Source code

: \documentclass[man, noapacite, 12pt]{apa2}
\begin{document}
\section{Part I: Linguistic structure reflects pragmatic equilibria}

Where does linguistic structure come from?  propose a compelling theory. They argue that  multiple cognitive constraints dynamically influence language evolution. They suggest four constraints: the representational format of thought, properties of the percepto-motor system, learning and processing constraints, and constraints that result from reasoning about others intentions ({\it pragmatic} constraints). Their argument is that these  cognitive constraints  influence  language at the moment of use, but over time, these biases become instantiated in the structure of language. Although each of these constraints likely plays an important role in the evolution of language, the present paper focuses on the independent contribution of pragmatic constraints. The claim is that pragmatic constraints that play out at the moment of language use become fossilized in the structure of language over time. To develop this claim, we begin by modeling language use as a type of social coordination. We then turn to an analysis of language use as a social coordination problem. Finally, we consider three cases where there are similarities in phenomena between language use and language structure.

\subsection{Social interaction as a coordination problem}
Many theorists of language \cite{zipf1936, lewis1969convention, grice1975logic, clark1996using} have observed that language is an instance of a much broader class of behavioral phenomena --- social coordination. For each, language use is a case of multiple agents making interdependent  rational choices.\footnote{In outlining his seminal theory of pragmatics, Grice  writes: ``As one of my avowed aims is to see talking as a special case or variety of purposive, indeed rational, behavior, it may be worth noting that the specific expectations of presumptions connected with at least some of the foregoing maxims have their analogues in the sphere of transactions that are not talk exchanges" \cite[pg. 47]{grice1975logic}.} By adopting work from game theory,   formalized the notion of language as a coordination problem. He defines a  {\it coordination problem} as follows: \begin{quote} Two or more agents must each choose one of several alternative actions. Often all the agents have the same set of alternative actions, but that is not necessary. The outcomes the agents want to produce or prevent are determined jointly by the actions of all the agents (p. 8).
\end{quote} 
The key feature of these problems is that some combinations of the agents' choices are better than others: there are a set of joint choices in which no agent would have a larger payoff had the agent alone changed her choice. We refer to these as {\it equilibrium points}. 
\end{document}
+ + + +
WHAT IS NEEDED
Consider the entries above and return each line with the string "structure".

ANSWER BELOW
\section{Part I: Linguistic structure reflects pragmatic equilibria}
Where does linguistic structure come from?  propose a compelling theory. They argue that  multiple cognitive constraints dynamically influence language evolution. They suggest four constraints: the representational format of thought, properties of the percepto-motor system, learning and processing constraints, and constraints that result from reasoning about others intentions ({\it pragmatic} constraints). Their argument is that these  cognitive constraints  influence  language at the moment of use, but over time, these biases become instantiated in the structure of language. Although each of these constraints likely plays an important role in the evolution of language, the present paper focuses on the independent contribution of pragmatic constraints. The claim is that pragmatic constraints that play out at the moment of language use become fossilized in the structure of language over time. To develop this claim, we begin by modeling language use as a type of social coordination. We then turn to an analysis of language use as a social coordination problem. Finally, we consider three cases where there are similarities in phenomena between language use and language structure.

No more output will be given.